This article was initially published on my Medium Page.

Some years ago (pre-pandemic times), a client of mine called me very excited, he had a big project in mind and needed my services. He told me: “Alex, I want to make a SuitePad for the Latam market”. Wait, what?

If you have traveled and rested in luxury hotels or resorts, you should have used the multifunctional pad or tablet in your hotel room. This device mainly allows visualizing information about the hotel, phone numbers, menus, prices, and events, and sometimes allows communication with room service or reception. A great example of this type of product is SuitePad.

And I finally did it! Here is an overview of the final app:

In this article, I will explain how to build this kind of platform using Unity3D for the visual interface and Amazon Web Services (AWS) for the server-side architecture. This article will focus on how to configure the services and establish communication between them. As a matter of confidentiality, I will only show fragments of code of the principal functionalities of the platform.

Vertical version of the final app running on an Android pad

Requirements

My client claims that he already had bought some Android pads and he needed me to build the platform. The first delivery would be very basic: it only would load hotel information from the server and show it on the pad. No communication with room service, nor other functionalities.

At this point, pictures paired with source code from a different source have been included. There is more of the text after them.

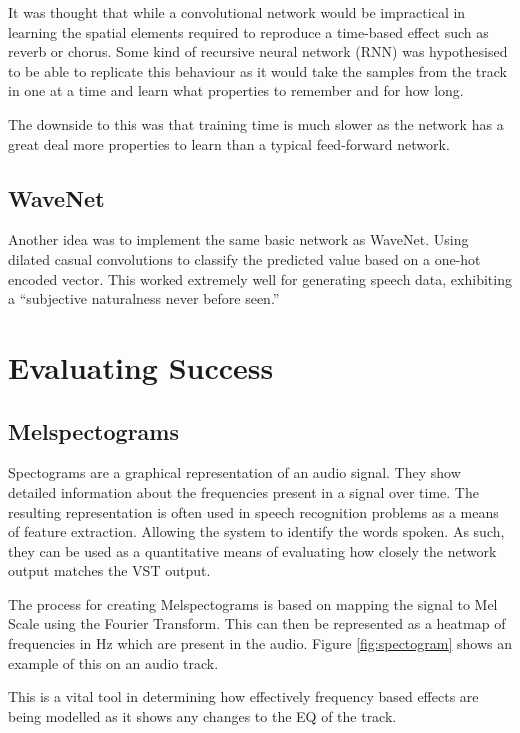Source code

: \documentclass{l4proj}
\begin{document}
It was thought that while a convolutional network would be impractical
in learning the spatial elements required to reproduce a time-based
effect such as reverb or chorus. Some kind of recursive neural network
(RNN) was hypothesised to be able to replicate this behaviour as it
would take the samples from the track in one at a time and learn what
properties to remember and for how long.

The downside to this was that training time is much slower as the
network has a great deal more properties to learn than a typical
feed-forward network.

\hypertarget{wavenet-1}{%
\subsection{WaveNet}\label{wavenet-1}}

Another idea was to implement the same basic network as WaveNet. Using
dilated casual convolutions to classify the predicted value based on a
one-hot encoded vector. This worked extremely well for generating speech
data, exhibiting a ``subjective naturalness never before seen.''

\hypertarget{evaluating-success}{%
\section{Evaluating Success}\label{evaluating-success}}

\hypertarget{melspectograms}{%
\subsection{Melspectograms}\label{melspectograms}}

Spectograms are a graphical representation of an audio signal. They show
detailed information about the frequencies present in a signal over
time. The resulting representation is often used in speech recognition
problems as a means of feature extraction. Allowing the system to
identify the words spoken. As such, they can be used as a quantitative
means of evaluating how closely the network output matches the VST
output.

The process for creating Melspectograms is based on mapping the signal
to Mel Scale using the Fourier Transform. This can then be represented
as a heatmap of frequencies in Hz which are present in the audio. Figure
\ref{fig:spectogram} shows an example of this on an audio track.

This is a vital tool in determining how effectively frequency based
effects are being modelled as it shows any changes to the EQ of the
track.
\end{document}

My client had many requirements for the first delivery:

  • The app should be a “white label” app: it could adapt to any hotel. Therefore logos, app colors, text, media, etc. should be loaded from the cloud.
  • The app should have a login mechanism, with a username and a password. The username should be unique for each hotel room.
  • The app should be multilanguage and multi-currencies.
  • The app should run on both Android and iOS devices and considers horizontal and vertical formats.
  • The app should download all the available media (images, texts, etc. ) after the user logs in.
  • The server should handle a high volume of client connections.

Software architecture

Let’s begin 🚀

For the client, we need to build an app that can run on both Android and iOS. I chose to work with Unity3D, because of the flexibility it offers (Unity apps can run on Desktop, iOS, Android, WebGL, tvOS, PS4, and PS5) and my general knowledge of the platform.

For the server-side, we need a scalable architecture built on a cloud platform. I chose to work with Amazon Web Services (AWS), mainly because of the reliability of its scalable services and my experience with it.

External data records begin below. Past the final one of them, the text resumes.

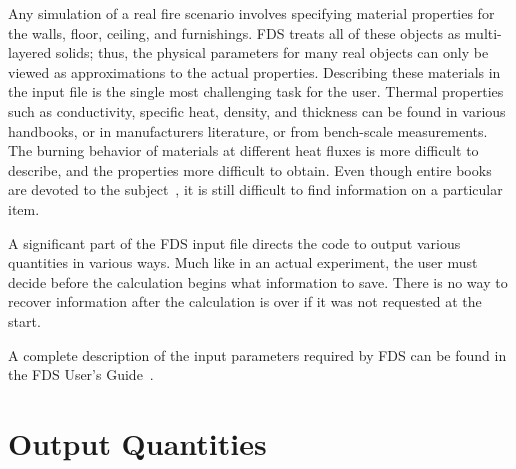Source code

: \documentclass[11pt]{book}
\begin{document}
Any simulation of a real fire scenario involves specifying material properties for the walls, floor, ceiling, and furnishings. FDS treats all of these objects as multi-layered solids; thus, the physical parameters for many real objects can only be viewed as approximations to the actual properties. Describing these materials in the input file is the single most challenging task for the user. Thermal properties such as conductivity, specific heat, density, and thickness can be found in various handbooks, or in manufacturers literature, or from bench-scale measurements. The burning behavior of materials at different heat fluxes is more difficult to describe, and the properties more difficult to obtain. Even though entire books are devoted to the subject~\cite{Babrauskas:2}, it is still difficult to find information on a particular item.

A significant part of the FDS input file directs the code to output various quantities in various ways. Much like in an actual experiment, the user must decide before the calculation begins what information to save. There is no way to recover information after the calculation is over if it was not requested at the start.

A complete description of the input parameters required by FDS can be found in the FDS User's Guide~\cite{FDS_Users_Guide}.


\section{Output Quantities}
\end{document}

Here is the general architecture of our platform:

Note: I will not implement the AWS SDK; I prefer to maintain independence between client and server-side.

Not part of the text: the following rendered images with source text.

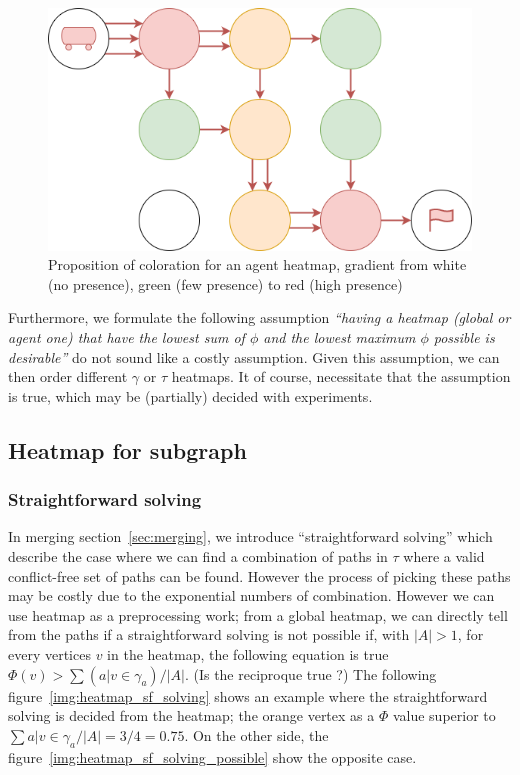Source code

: \begin{figure}[H]
  \centering
  \caption{Proposition of coloration for an agent heatmap, gradient from white (no presence), green (few presence) to red (high presence)}\label{img:colored_heatmap}
  \includegraphics[width=\widthimg]{img/colored_heatmap.drawio.png}
\end{figure}

Furthermore, we formulate the following assumption \textit{``having a heatmap (global or agent one) that have the lowest sum of \(\phi\) and the lowest maximum \(\phi\) possible is desirable''} do not sound like a costly assumption. Given this assumption, we can then order different \(\gamma\) or \(\tau\) heatmaps. It of course, necessitate that the assumption is true, which may be (partially) decided with experiments.   


\subsection{Heatmap for subgraph}

\subsubsection{Straightforward solving}

In merging section~\ref{sec:merging}, we introduce ``straightforward solving'' which describe the case where we can find a combination of paths in \(\tau\) where a valid conflict-free set of paths can be found. However the process of picking these paths may be costly due to the exponential numbers of combination. However we can use heatmap as a preprocessing work; from a global heatmap, we can directly tell from the paths if a straightforward solving is not possible if, with \(|A| > 1\), for every vertices \(v\) in the heatmap, the following equation is true \( \Phi(v) > \sum{(a | v \in \gamma_a)} / |A|\). (Is the reciproque true ?) The following figure~\ref{img:heatmap_sf_solving} shows an example where the straightforward solving is decided from the heatmap; the orange vertex as a \(\Phi\) value superior to \(\sum{a | v \in \gamma_a} / |A| = 3/4 = 0.75\). On the other side, the figure~\ref{img:heatmap_sf_solving_possible} show the opposite case.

Server-side implementation

Cognito

The first Amazon service we use is Cognito. Cognito is like a strongbox where users, users’ attributes, and passwords are stored. It provides secure user authentication with usernames and passwords.

➡️ User pool: First we create a user pool with user name auth and self-registration disabled. Note that the User pool ID will be automatically generated.

➡️ App: During the User pool creation process, a User pool App will be created. We chose user password authentication as the only allowed authentication flow, and we create two custom attributes: hotel_name and room_number. Note that the App client ID will be automatically generated.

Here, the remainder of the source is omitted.